Home Syllabus Schedule AI Prompt Resources

Project: Depth from Stereo Pairs

Figure 1: Depth predictions on eight random images from the DIML-RGBD dataset. Rows 1 and 3 are the input images. Rows 2 and 4 show disparity map predictions. These results were the best I could do with a budget of four hours of throwing everything I could at this problem.

Winter 2026, Rose-Hulman Institute of Technology

Instructor: Kyle Wilson

Overview

For the previous project we trained a neural network to predict depth from a single RGB image. Our dataset consisted of paired images with ground truth depth data. But these ground truth depth images are rather expensive to capture.

For this project we’re going to train a depth model the hard way: instead of ground truth depth data, we’ll work from images captured as stereo pairs.

This is self-supervised learning.

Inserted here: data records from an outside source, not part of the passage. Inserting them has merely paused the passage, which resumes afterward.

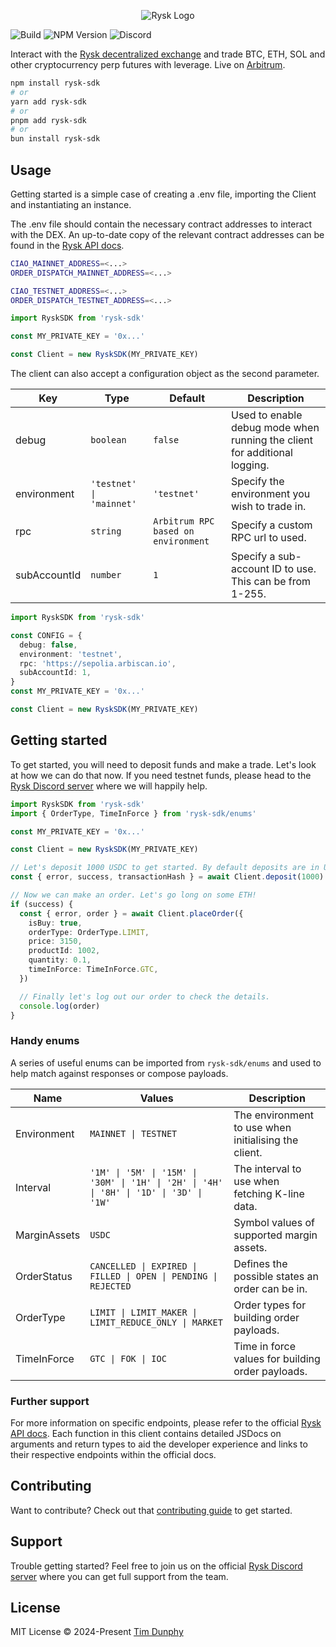 <p align="center">
  <img alt="Rysk Logo" src="https://app.rysk.finance/brand/rysk-finance-uncorrelated-returns-join-the-community-today.webp" />
</p>

![Build](https://img.shields.io/github/actions/workflow/status/MeanBoyCousin/rysk-sdk/release.yml?style=flat-square&label=Build&color=%234177f6&link=https://github.com/MeanBoyCousin/rysk-sdk/actions/workflows/release.yml)
![NPM Version](https://img.shields.io/npm/v/rysk-sdk?style=flat-square&label=NPM&color=%234177f6&link=https://www.npmjs.com/package/rysk-sdk)
![Discord](https://img.shields.io/discord/912754653756796950?style=flat-square&logo=discord&logoColor=%23fff&label=Discord&color=%234177f6&link=https://discord.gg/Az8dEA8ARs)

Interact with the [Rysk decentralized exchange](https://app.rysk.finance/) and trade BTC, ETH, SOL and other cryptocurrency perp futures with leverage. Live on [Arbitrum](https://arbitrum.io/).

```bash
npm install rysk-sdk
# or
yarn add rysk-sdk
# or
pnpm add rysk-sdk
# or
bun install rysk-sdk
```

## Usage

Getting started is a simple case of creating a .env file, importing the Client and instantiating an instance.

The .env file should contain the necessary contract addresses to interact with the DEX. An up-to-date copy of the relevant contract addresses can be found in the [Rysk API docs](https://rysk.readme.io/reference/contract-addresses).

```sh
CIAO_MAINNET_ADDRESS=<...>
ORDER_DISPATCH_MAINNET_ADDRESS=<...>

CIAO_TESTNET_ADDRESS=<...>
ORDER_DISPATCH_TESTNET_ADDRESS=<...>
```

```ts
import RyskSDK from 'rysk-sdk'

const MY_PRIVATE_KEY = '0x...'

const Client = new RyskSDK(MY_PRIVATE_KEY)
```

The client can also accept a configuration object as the second parameter.

| Key          | Type                     | Default                           | Description                                                               |
|--------------|--------------------------|-----------------------------------|---------------------------------------------------------------------------|
| debug        | `boolean`                | `false`                             | Used to enable debug mode when running the client for additional logging. |
| environment  | `'testnet' \| 'mainnet'` | `'testnet'`                         | Specify the environment you wish to trade in.                             |
| rpc          | `string`                 | `Arbitrum RPC based on environment` | Specify a custom RPC url to used.                                         |
| subAccountId | `number`                 | `1`                                 | Specify a sub-account ID to use. This can be from 1-255.                  |

```ts
import RyskSDK from 'rysk-sdk'

const CONFIG = {
  debug: false,
  environment: 'testnet',
  rpc: 'https://sepolia.arbiscan.io',
  subAccountId: 1,
}
const MY_PRIVATE_KEY = '0x...'

const Client = new RyskSDK(MY_PRIVATE_KEY)
```

## Getting started

To get started, you will need to deposit funds and make a trade. Let's look at how we can do that now. If you need testnet funds, please head to the [Rysk Discord server](https://discord.gg/Az8dEA8ARs) where we will happily help.

```ts
import RyskSDK from 'rysk-sdk'
import { OrderType, TimeInForce } from 'rysk-sdk/enums'

const MY_PRIVATE_KEY = '0x...'

const Client = new RyskSDK(MY_PRIVATE_KEY)

// Let's deposit 1000 USDC to get started. By default deposits are in USDC.
const { error, success, transactionHash } = await Client.deposit(1000)

// Now we can make an order. Let's go long on some ETH!
if (success) {
  const { error, order } = await Client.placeOrder({
    isBuy: true,
    orderType: OrderType.LIMIT,
    price: 3150,
    productId: 1002,
    quantity: 0.1,
    timeInForce: TimeInForce.GTC,
  })

  // Finally let's log out our order to check the details.
  console.log(order)
}
```

### Handy enums

A series of useful enums can be imported from `rysk-sdk/enums` and used to help match against responses or compose payloads.

| Name         | Values                                                                                   | Description                                          |
|--------------|------------------------------------------------------------------------------------------|------------------------------------------------------|
| Environment  | `MAINNET \| TESTNET`                                                                     | The environment to use when initialising the client. |
| Interval     | `'1M' \| '5M' \| '15M' \| '30M' \| '1H' \| '2H' \| '4H' \| '8H' \| '1D' \| '3D' \| '1W'` | The interval to use when fetching K-line data.       |
| MarginAssets | `USDC`                                                                                   | Symbol values of supported margin assets.            |
| OrderStatus  | `CANCELLED \| EXPIRED \| FILLED \| OPEN \| PENDING \| REJECTED`                          | Defines the possible states an order can be in.      |
| OrderType    | `LIMIT \| LIMIT_MAKER \| LIMIT_REDUCE_ONLY \| MARKET`                                    | Order types for building order payloads.             |
| TimeInForce  | `GTC \| FOK \| IOC`                                                                      | Time in force values for building order payloads.    |

### Further support

For more information on specific endpoints, please refer to the official [Rysk API docs](https://rysk.readme.io/reference/rysk-api-introduction). Each function in this client contains detailed JSDocs on arguments and return types to aid the developer experience and links to their respective endpoints within the official docs.

## Contributing

Want to contribute? Check out that [contributing guide](https://github.com/MeanBoyCousin/rysk-sdk/blob/master/CONTRIBUTING.md) to get started.

## Support

Trouble getting started? Feel free to join us on the official [Rysk Discord server](https://discord.gg/Az8dEA8ARs) where you can get full support from the team.

## License

MIT License © 2024-Present [Tim Dunphy](https://github.com/MeanBoyCousin)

We don’t have labeled ground truth, but we have a constraint: if our predicted depth is correct, then warping the right image using that depth should more or less reconstruct the left image. Your core challenge on this project will be to write a loss function that encodes that computation.

This is a group project. We’ll be using specialized hardware (GPUs) for training the models, and groups will help make sure there is enough compute to go around.

Learning Objectives

By doing this project, you will learn to:

Understand the relationship between disparity and depth in stereo vision
Implement a self-supervised photometric loss function
Use differentiable image warping via grid_sample
Apply techniques from the previous project to a harder problem

Technical Requirements

This project uses the same GPU server setup as the Depth1 project. Refer to the compute server documentation for instructions on:

Installing VS Code and required extensions
Connecting to Gebru via Remote SSH
Setting up your Python environment with uv
Server etiquette and GPU sharing

The starting code includes a pyproject.toml that will install the necessary dependencies. You’re welcome to continue using the same Python kernel that you created for the previous project.

Dataset

This project uses the DIML-RGBD outdoor stereo dataset. On the CSSE GPU servers, the data is pre-installed at /work/csse461/diml_rgbd_small/outdoor. If you’re working on your own machine, download the “sample data” from the DIML-RGBD website. The full DIML-RGBD dataset is much larger than the sample (so you could train a much better model!) but it’s hard to download, and all of your training runs would take ages. You’ll learn more by doing the best you can with this smaller dataset.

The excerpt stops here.